“Today we have reached an agreement with the Conservative Party to support the government in parliament,” said DUP leader Arlene Foster on Downing Street.
The Party of the Irish Democratic Union of Ireland (DUP) said on Monday it would support the government of Prime Minister Theresa May on legislation relating to Britain’s liberation in the European Union, which gained a slight majority in parliament.
Ms. May has reached an agreement with the DUP on Monday to support her administration after failing to win an absolute victory in the current June 8 election.
Conservatives have 317 seats in parliament to 650 seats after the elections and need the support of the 10 DUP members to govern.
“The DUP agrees … to support the government on legislation relating to the departure of the UK from the European Union and national security legislation,” said a document published by Ms. May’s office.
The agreement was signed in the office of Ms. Downing Street May after two weeks of negotiations. Under the agreement, Northern Ireland will receive more than £ 1.0 billion from the state over two years, in exchange for DUP support to the Conservatives.

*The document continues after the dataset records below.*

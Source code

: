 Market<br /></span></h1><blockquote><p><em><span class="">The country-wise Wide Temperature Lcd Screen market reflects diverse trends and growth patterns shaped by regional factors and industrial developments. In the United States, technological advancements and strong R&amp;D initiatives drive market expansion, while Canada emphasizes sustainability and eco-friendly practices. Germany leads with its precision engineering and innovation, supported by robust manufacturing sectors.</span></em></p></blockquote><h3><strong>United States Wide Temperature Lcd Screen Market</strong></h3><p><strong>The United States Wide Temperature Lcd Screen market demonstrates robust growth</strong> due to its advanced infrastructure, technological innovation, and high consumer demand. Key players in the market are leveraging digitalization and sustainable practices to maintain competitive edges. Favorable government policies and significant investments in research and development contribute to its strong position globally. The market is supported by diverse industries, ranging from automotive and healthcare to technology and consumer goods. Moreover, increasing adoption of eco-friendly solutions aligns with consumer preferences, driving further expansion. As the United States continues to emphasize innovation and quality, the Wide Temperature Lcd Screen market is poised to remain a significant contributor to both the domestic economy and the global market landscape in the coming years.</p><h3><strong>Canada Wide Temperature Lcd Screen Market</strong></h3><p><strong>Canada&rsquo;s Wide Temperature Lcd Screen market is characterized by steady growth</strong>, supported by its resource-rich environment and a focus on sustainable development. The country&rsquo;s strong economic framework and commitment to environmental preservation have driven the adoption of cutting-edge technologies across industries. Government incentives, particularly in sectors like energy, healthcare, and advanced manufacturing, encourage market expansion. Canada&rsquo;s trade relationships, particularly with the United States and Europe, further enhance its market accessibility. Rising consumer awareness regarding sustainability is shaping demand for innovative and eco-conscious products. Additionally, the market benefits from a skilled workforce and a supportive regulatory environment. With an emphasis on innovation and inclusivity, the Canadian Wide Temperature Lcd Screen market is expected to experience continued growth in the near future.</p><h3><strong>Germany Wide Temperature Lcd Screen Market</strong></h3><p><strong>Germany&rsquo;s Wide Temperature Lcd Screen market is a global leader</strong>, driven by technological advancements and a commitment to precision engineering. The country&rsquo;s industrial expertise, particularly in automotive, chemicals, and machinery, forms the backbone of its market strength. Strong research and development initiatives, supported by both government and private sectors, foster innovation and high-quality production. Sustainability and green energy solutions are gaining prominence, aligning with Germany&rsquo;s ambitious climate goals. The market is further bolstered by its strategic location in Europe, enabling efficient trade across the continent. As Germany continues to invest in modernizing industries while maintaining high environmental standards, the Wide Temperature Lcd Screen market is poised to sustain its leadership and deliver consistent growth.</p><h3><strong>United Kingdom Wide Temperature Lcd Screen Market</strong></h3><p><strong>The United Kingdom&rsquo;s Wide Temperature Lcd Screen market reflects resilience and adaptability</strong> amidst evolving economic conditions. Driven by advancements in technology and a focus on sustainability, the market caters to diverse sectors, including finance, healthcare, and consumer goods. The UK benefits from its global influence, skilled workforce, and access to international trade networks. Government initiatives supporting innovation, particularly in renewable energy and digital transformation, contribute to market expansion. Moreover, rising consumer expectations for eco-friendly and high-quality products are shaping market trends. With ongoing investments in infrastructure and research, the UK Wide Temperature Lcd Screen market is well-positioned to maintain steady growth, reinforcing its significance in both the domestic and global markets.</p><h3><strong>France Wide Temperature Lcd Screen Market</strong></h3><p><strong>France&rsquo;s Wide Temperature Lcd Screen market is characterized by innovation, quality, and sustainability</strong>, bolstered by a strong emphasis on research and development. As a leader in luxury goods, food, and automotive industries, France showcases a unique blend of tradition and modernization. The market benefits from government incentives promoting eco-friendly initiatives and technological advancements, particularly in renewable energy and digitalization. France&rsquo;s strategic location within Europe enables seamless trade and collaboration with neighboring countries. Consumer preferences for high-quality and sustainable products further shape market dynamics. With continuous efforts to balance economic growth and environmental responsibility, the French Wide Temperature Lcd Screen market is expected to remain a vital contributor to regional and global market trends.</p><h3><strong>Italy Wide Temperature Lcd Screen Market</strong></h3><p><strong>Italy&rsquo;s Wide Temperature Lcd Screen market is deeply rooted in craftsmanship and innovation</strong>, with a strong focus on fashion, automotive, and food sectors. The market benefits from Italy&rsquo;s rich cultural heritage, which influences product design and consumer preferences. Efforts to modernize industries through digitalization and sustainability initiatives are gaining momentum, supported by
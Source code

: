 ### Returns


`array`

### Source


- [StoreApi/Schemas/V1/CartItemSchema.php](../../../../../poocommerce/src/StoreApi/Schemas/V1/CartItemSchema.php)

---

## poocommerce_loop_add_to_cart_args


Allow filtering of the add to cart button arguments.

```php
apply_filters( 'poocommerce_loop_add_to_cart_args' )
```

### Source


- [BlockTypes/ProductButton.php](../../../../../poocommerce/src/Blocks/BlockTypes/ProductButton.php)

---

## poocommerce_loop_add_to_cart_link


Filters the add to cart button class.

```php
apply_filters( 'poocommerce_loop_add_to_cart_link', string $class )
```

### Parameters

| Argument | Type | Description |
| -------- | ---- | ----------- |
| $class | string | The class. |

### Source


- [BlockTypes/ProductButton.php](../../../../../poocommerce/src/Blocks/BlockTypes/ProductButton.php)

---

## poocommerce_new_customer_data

The agreement with the DUP will prove controversial because of the party’s opposition to gay marriage and abortion and feared that an agreement could alter the delicate balance of the peace process in Northern Ireland.
The agreement is a “trust and supply agreement”, which means that the DUP does not guarantee that the trust and budget conservative votes.
For other measures, support would vote by vote, according to the text of the agreement.
“I am happy with this agreement that will allow us to work together in the interest of the United Kingdom as a whole,” he said in a May statement.
‘Poor quality small business’
Mrs Foster said: “This agreement will work to provide a stable government in the UK’s national interest at this vital moment.”
The DUP has supported Brexit but stressed the need to keep the border open Republic of Ireland, and Ms. Foster said the agreement would support a Brexit process “supporting all parts of the UK.”
Foster said the extra money would be invested in infrastructure, health and education, to benefit the whole of Northern Ireland after concerns expressed by the Republican party Sinn Fein, DUP rivals.
The agreement will face its first test in Parliament with a vote of confidence expected Thursday.
The main Labor opposition party said it would support other general elections.
Liberal Democrat leader Tim Farron immediately closed the deal as a “casualty case.”